» WORK INSTRUCTION
Find the string "repository" in the data, then copy every line where it is found.

::::::

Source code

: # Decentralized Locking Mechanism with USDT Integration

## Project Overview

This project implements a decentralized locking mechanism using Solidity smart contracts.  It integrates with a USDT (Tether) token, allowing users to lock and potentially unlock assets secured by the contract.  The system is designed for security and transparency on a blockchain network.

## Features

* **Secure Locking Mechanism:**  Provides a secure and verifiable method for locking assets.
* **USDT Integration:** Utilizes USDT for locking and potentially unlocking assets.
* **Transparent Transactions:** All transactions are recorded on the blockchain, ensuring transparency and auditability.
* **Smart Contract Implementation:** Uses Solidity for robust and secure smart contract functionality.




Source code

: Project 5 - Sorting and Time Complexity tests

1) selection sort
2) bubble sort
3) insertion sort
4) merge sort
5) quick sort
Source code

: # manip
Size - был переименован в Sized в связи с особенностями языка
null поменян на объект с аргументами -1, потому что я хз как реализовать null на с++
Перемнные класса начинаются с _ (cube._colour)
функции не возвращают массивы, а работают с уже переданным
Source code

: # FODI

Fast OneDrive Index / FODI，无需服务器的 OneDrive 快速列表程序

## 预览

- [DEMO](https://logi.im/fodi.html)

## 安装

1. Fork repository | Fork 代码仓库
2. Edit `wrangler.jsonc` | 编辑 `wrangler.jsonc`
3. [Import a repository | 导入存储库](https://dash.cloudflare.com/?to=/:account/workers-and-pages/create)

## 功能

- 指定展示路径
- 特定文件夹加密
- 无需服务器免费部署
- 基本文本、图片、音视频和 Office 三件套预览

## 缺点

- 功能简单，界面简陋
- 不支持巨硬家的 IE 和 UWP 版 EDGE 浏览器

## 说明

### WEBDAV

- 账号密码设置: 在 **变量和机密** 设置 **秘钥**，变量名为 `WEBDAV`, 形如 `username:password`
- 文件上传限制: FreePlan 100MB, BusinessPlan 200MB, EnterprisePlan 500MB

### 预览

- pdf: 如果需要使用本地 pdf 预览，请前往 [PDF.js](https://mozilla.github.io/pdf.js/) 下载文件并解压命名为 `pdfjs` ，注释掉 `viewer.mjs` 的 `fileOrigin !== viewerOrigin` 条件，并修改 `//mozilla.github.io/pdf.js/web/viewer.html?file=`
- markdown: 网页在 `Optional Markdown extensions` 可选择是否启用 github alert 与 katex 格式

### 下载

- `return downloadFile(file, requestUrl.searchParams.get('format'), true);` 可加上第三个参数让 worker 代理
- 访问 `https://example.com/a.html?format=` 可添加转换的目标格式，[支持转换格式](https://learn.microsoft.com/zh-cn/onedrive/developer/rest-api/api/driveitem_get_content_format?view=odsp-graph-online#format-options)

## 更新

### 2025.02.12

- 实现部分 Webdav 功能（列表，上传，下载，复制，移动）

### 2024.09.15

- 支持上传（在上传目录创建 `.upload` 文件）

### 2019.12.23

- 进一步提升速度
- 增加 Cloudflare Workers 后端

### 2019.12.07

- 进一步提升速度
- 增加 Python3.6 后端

::::::

» SOLUTION TO THIS TASK
1. Fork repository | Fork 代码仓库
3. [Import a repository | 导入存储库](https://dash.cloudflare.com/?to=/:account/workers-and-pages/create)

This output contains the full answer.